REASONS FOR THE RECOMMENDATION

    In reaching its conclusions to approve the Merger and recommend that
shareholders accept the Offer, the Board of Directors of the Company considered
a number of factors, including the following:

        (i) analysis of the historical and projected financial condition,
    results of operations and cash flows of the Company and the Company's
    current and projected liquidity position, which, among other things, showed
    the Company having insufficient sources of liquidity, absent the provision
    to the Company of additional financing by a third party;

        (ii) the actions by the Company's senior lender, Foothill Capital
    Corporation, and certain of the Company's suppliers that are described under
    "Background" and their likely adverse effect on the Company's liquidity
    position, as well as the statements made by Foothill Capital Corporation to
    the Company's management that it would be willing to consider the provision
    of additional short-term financing if a merger agreement were entered into;

       (iii) the financial and other terms and conditions of the Offer and the
    Merger Agreement including the likely timing of the Offer and Merger;

        (iv) the Board's view of the likelihood of additional liquidity
    resources being available to the Company from Heico after consummation of
    the Offer;

        (v) the competitive environment in which the Company operates including
    the ability of the Company to raise prices or otherwise seek improved terms
    from customers in any material respect;

        (vi) the history of Heico and its affiliates in the wire business
    including the record of profitability achieved by Heico's affiliate, Davis
    Wire;

       (vii) the interests of certain directors and executive officers in the
    transaction under certain agreements and plans applicable to them;

      (viii) that the $1.00 per Share price to be received by the Company's
    shareholders in both the Offer and the Merger would be payable in cash, thus
    eliminating any uncertainties in valuing the consideration to be received by
    the Company's shareholders;

        (ix) that the Offer and the Merger would not be subject to any financing
    condition and that Parent has represented that the funds necessary to
    consummate the Offer and the Merger are available and will be provided to
    Purchaser;

                                       9
<PAGE>
        (x) the written opinion of US Bancorp Piper Jaffray that the Offer Price
    to be received by the holders of Common Stock in the Offer and the Merger is
    fair to such shareholders (other than Parent and its affiliates) from a
    financial point of view (a copy of the Piper Jaffray Opinion which sets
    forth the assumptions made, matters considered and limitations on the review
    undertaken by U.S. Bancorp Piper Jaffray, is attached to this Schedule 14D-9
    as Annex A and is incorporated herein by reference).

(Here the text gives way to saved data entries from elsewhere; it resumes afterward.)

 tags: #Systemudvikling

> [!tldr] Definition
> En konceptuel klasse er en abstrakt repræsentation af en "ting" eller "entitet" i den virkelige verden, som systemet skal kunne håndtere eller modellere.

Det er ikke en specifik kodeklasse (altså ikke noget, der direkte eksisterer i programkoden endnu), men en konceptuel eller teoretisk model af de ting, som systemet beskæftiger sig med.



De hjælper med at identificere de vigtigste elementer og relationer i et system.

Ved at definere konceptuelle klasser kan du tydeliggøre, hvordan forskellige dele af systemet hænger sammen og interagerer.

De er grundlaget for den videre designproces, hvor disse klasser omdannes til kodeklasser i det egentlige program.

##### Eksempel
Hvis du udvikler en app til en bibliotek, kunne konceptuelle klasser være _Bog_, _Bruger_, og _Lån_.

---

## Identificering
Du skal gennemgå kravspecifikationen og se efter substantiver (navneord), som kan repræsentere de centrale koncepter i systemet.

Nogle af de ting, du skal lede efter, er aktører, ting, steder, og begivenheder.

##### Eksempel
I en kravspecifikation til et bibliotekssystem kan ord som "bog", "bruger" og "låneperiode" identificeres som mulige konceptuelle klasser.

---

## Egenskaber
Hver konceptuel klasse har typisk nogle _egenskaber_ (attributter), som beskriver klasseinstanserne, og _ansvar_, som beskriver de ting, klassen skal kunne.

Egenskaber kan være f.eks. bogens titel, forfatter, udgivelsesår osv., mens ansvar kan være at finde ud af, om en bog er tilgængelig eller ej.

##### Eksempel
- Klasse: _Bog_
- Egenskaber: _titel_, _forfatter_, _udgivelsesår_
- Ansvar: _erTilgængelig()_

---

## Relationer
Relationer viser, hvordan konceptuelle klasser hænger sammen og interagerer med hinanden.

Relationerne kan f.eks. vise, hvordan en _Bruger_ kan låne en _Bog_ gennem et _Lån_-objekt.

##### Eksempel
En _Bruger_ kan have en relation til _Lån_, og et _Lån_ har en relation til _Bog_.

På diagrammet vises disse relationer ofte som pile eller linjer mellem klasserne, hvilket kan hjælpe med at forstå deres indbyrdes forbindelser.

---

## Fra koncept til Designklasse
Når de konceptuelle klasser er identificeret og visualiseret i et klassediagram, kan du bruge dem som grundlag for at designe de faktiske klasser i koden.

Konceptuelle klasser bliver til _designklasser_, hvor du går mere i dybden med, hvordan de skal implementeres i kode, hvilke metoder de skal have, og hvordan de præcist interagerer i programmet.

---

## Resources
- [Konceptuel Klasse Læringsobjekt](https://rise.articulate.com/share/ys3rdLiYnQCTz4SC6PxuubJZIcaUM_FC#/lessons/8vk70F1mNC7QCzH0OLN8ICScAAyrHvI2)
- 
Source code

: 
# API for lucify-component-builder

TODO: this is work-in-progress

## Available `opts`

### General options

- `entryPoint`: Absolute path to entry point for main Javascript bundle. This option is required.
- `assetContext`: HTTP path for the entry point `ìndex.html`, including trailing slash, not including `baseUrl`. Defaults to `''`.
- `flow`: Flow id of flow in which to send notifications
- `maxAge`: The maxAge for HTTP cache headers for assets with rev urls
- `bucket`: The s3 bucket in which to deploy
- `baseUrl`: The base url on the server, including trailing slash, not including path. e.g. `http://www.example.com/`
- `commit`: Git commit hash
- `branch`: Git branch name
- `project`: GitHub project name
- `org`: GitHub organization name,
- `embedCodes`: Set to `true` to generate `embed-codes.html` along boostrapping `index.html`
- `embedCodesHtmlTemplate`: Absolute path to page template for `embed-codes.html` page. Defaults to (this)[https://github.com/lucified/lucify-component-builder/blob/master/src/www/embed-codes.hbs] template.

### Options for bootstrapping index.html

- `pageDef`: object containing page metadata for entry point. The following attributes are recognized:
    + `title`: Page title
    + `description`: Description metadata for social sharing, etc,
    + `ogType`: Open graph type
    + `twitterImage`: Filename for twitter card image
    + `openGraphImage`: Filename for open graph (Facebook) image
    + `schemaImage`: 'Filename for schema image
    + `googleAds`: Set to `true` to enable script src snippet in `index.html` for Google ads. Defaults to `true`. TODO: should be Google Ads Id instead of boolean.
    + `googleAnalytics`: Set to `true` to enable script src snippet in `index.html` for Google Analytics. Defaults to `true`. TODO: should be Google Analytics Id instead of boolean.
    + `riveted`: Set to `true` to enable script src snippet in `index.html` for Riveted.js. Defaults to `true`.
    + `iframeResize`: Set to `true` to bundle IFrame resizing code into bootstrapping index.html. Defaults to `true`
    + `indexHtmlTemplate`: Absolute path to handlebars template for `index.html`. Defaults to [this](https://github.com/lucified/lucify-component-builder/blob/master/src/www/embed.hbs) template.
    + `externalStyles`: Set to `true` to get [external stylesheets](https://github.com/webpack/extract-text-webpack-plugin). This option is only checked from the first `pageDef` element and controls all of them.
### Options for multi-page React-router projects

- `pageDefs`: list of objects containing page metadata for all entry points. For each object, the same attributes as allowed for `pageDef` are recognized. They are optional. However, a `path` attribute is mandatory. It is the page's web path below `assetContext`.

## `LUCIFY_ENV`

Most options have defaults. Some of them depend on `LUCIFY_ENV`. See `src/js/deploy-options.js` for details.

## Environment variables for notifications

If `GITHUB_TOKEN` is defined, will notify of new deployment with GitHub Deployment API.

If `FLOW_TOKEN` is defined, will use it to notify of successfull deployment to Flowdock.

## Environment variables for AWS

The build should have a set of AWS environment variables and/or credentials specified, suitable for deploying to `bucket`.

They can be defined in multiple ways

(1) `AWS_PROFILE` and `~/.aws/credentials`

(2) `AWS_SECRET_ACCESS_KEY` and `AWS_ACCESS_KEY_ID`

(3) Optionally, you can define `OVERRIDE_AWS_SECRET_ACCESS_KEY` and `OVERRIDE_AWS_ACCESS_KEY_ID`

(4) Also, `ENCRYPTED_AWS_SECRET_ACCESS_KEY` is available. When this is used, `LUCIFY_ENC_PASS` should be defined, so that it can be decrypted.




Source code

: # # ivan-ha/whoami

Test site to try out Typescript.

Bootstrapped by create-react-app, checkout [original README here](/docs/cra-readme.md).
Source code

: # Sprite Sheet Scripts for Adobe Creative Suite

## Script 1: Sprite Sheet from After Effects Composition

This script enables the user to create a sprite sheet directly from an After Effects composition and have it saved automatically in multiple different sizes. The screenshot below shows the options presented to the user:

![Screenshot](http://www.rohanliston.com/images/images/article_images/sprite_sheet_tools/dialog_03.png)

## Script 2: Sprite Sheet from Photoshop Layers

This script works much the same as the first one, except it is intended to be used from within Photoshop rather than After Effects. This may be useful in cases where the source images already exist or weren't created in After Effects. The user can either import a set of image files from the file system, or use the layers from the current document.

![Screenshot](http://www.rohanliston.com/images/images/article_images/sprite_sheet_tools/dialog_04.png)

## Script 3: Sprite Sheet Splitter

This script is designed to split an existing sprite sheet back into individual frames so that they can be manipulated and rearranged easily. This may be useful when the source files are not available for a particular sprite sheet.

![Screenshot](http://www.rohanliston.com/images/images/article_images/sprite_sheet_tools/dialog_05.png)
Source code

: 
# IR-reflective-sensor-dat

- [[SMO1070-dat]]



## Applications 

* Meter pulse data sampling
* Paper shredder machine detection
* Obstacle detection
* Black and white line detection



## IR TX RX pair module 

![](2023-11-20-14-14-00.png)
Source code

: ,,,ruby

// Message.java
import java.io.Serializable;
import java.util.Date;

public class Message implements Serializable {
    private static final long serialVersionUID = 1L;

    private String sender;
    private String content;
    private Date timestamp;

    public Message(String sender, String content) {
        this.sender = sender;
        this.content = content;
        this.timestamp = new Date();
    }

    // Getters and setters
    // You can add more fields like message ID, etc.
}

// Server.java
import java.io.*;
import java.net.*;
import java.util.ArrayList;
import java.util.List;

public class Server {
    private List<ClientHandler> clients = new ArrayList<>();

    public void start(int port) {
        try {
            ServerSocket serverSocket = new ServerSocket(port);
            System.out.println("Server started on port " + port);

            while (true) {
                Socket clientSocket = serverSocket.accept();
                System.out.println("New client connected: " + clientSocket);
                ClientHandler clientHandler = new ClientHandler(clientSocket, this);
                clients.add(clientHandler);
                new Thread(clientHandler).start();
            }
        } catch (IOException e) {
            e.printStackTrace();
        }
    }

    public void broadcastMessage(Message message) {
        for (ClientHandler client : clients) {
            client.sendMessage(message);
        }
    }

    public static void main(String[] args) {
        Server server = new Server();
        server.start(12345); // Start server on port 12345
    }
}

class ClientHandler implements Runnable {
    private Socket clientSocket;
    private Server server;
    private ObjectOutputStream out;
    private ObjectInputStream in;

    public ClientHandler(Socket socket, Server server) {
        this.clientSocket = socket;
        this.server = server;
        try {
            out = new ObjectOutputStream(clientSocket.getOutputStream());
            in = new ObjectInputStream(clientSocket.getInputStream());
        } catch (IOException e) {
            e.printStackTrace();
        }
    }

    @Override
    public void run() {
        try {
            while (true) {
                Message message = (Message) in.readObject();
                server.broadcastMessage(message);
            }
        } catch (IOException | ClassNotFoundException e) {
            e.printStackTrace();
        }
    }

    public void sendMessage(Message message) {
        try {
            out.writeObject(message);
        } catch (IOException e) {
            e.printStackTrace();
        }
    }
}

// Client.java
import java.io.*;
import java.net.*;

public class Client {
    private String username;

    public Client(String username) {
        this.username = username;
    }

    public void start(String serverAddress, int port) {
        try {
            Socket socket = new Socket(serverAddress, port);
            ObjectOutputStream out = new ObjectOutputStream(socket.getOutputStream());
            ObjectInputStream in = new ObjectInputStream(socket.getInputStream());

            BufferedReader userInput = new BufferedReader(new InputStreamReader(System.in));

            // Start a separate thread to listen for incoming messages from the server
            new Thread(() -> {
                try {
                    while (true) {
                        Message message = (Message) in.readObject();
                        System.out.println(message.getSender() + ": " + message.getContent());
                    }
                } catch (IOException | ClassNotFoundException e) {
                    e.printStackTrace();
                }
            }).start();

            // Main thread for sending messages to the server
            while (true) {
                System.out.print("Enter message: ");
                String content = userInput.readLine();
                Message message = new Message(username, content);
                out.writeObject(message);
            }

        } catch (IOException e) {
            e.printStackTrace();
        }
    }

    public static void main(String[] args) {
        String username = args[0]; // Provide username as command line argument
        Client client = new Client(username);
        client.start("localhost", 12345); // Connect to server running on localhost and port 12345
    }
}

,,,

This opinion is
    directed only to the fairness, from a financial point of view, of the $1.00
    per Share cash consideration to be received in the Offer and the Merger by
    holders of Shares (other than Parent and its affiliates) and is not intended
    to constitute, and does not constitute, a recommendation as to whether any
    shareholder should tender Shares pursuant to the Offer. HOLDERS OF SHARES
    ARE URGED TO READ THIS OPINION CAREFULLY IN ITS ENTIRETY;

        (xi) the presentation of US Bancorp Piper Jaffray to the Board of
    Directors at its meetings on June 23, 2000 and June 26, 2000, respectively,
    as to various financial and other matters involving the Company and the
    transaction which the Board of Directors deemed relevant, including, among
    other things, (a) a review of the Company's historical financial performance
    and other data provided to US Bancorp Piper Jaffray by the Company relating
    to the Company's business, (b) a review of the historical stock prices and
    trading volumes of the Shares, (c) a review of the enterprise value implied
    by the Offer Price and liabilities to be assumed in the Merger in relation
    to enterprise values of certain publicly traded companies deemed comparable
    by U.S. Bancorp Piper Jaffray, (d) a review of the enterprise value implied
    by the Offer Price and liabilities to be assumed in the Merger in relation
    to transaction values in certain other transactions deemed comparable by
    U.S. Bancorp Piper Jaffray, and (f) an analysis of the Company's liquidity
    position;

       (xii) management's discussions with other potential interested parties
    concerning possible business combinations;

      (xiii) the fact that, to the extent required by the fiduciary obligations
    of the Company's Board of Directors under Indiana law and subject to certain
    conditions contained in the Merger Agreement, the Company may terminate the
    Merger Agreement in order to approve a tender offer or exchange offer for
    the Shares or other proposed business combination by a third party on terms
    more favorable to the Company's shareholders than the Offer and the Merger
    taken together, upon the payment of a $1.25 million termination fee, plus
    expenses of Parent and Purchaser;

       (xiv) the future of the Company's employees;

       (xv) the impact of the Offer and the Merger on existing options and
    shares of restricted stock;

       (xvi) the opinion of management that in the event of a bankruptcy filing,
    shareholders would likely receive less than $1.00 per share due to the
    administrative and other costs and damage to the business associated with a
    bankruptcy proceeding;

      (xvii) the recent trading prices and low trading volume for the Common
    Stock which suggested that trades were infrequently being made and thus,
    because there was not an active market of buyers and sellers, the current
    market prices for Common Stock may not be a reliable indication of fair
    value; and

      (xviii) the impact on the communities in which the Company's facilities
    are located, and on its customers and suppliers, if a transaction was not
    completed and a bankruptcy filing became necessary.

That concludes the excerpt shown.